Cenabı Hak Bakara Suresi Ayet. 44.te mealen şöyle buyurmaktadır: *** Kendinizi unutursunuz da başka insanlara iyilikle mi emredersiniz ? Halbuki siz KİTABI olkuyup duruyorsunuz…***
Yine Saff Suresi Ayet.2-4.te mealen şöyle buyuruluyor: *** Ey İman edenler. Yapamayacagınız şeyi neden söylüyorsunuz ? Yapamayacagınız şeyi söylemeniz Allah yanında büyük bir gazab’tır…***
Sahihi Buharide kayıtlı bir Hadisi Şerifte mealen şöyle buyurulmaktadır: ** Adamın kendi çocuguna edeb ve terbiye vermesi, bir SA (3334.Gram) Bugday tasadduk etmesinden daha hayırlıdır…**
Tirmizi de kayıtlı bir Hadisi Şerifte ise mealen şöyle buyuruluyor: ** Hiç bir baba çocuguna güzel edebten daha üstün bir bagışta bulunmamıştır…** Bu konumuzla alakalı bir başka Hadisi Şerif ise mealen şöyledir: ** Çocuklarınız ve Aile halkına hayır ögretiniz ve onlara edeb ve terbiye veriniz…**
Yine Tirmizide kayıtlı bir Hadisi Şerif mealen şöyledir: ** Kişi yakın dost ve arkadaşının DİNİ üzeredir. O halde sizden biri kiminle yakın arkadaşlık kuruyorsa, ona dikkat etsin…**
Abdullah Nasuh Ulvan diyorki: * Bu Hadisten anlaşılıyorki: Çocuga Müslümansalih Ana – Baba müyesser olur da ona, İMAN VE İSLAM İLKELERİNİ telkinde bulunursa, o takdirde Çocuk İMAN ve İSLAM Akidesi üzerine yetişip gelişir. Kişinin yakın dostu ve Arkadaşı salih ve Allahtan korkup kötülüklerden sakınan bir kimse ise, ondan salah – iyilik ve takva kazanır.

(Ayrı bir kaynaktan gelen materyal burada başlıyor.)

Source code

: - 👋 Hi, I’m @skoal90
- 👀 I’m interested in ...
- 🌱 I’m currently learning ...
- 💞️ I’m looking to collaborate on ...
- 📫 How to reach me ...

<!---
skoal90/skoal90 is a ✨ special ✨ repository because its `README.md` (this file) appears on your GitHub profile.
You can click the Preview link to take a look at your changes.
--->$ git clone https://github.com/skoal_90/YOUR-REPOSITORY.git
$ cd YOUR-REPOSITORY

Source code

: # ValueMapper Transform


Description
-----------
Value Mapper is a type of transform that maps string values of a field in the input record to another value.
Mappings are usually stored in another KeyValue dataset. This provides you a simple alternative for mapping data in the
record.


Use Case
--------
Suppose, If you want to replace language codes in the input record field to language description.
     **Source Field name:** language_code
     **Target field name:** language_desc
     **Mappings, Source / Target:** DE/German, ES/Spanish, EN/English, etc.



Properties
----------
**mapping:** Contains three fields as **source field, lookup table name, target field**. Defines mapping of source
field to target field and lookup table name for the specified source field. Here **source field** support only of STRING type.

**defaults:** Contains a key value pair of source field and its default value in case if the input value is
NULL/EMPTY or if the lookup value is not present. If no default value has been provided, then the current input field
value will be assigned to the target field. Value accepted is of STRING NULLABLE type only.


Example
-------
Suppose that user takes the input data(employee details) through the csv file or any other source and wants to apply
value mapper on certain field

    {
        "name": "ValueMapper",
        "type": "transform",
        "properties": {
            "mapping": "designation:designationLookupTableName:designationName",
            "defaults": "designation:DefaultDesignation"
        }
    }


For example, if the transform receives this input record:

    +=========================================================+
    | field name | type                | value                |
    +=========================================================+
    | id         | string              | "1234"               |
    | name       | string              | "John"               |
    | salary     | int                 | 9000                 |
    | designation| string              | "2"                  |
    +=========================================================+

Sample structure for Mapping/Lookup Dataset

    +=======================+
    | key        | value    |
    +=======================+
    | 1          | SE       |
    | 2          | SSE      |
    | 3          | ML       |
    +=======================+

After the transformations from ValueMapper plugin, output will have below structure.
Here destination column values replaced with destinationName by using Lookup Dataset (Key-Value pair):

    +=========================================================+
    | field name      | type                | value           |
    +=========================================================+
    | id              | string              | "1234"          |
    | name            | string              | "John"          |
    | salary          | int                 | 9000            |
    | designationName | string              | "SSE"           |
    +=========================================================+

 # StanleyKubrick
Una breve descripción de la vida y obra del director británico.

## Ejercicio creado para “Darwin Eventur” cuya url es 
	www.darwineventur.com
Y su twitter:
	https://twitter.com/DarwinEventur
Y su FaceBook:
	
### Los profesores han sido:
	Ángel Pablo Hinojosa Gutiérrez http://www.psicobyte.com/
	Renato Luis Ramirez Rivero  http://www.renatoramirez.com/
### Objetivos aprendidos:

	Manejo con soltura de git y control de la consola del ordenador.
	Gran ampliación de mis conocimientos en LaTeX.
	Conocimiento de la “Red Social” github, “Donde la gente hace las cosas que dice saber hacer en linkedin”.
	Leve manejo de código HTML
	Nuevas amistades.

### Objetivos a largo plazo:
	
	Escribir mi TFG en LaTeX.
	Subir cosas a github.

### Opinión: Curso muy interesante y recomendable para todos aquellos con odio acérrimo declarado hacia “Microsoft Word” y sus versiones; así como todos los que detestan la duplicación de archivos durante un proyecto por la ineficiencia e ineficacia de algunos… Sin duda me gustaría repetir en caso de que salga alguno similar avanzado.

İşte evdeki ve Okuldaki yönlendirici faktörlerden birisi de bu tür bir çalışma olmalıdır. Çocuga iyi bir Aile, yararlı bir çevre ve güvenilir bir arkadaş saglamak, çocugun fıtrat mayası üzerine gelişmesini gerçekleştirir…(İslamda Aile terbiyesi. A.N.Ulvan) *
İmam GAZALİ (Rh.a) diyorki: * Çocuk Ana – Babasının yanında bir emanettir. Çocugun kalbi tertemiz ve nefis bir cevherdir. Hayvanların ihmal edildigi gibi ihmal edilir şer ve kötülügü adet edinirse, sapıtıp bedbaht olur ve mahvolmaya yüz tutar. Çocugun korunması, tedip ve tehzibi ise (Terbiye ve düzeni) güzel ahlâkın ögretilmesiyle mümkündür. (İhya)
Ana – Babaların çocuklarının egitim ve ögretim işinde yapmaları icap eden çocuklarının yaş durumuna göre onların egitim ve ögrenimlerini zamanında vermektir. Çocukluk ve gençlik dönemlerinde yanlışlarını düzeltirken, egri yollarını dogruya çekmek isterken çocugun içinde bulundugu yaş seviyesi çok önemlidir.
Abdullah Nasuh Ulvan yine bu konuda şu degerli bilgileri sunuyor. * Gençlerin kendilerine göre bir yol ve yöntemi, çocukların da kendilerine göre bir yol ve yöntemi vardır. Gençlerden maksat: Ergenlik çagını aşmış olanlardır. İslam bu yaşta veya dönemde bulunanları şu üç esasa dayanarak ıslahı – egitmeyi tavsiye eder.
1.) Saglam DİNİ Akideyi delilleriyle ögretmek. 2.) Onu her türlü şer ve fesattan sıyırıp hayırlı düzeye getirmek. 3.) Aile, Okul ve çevreyi onun lehine degiştirmek…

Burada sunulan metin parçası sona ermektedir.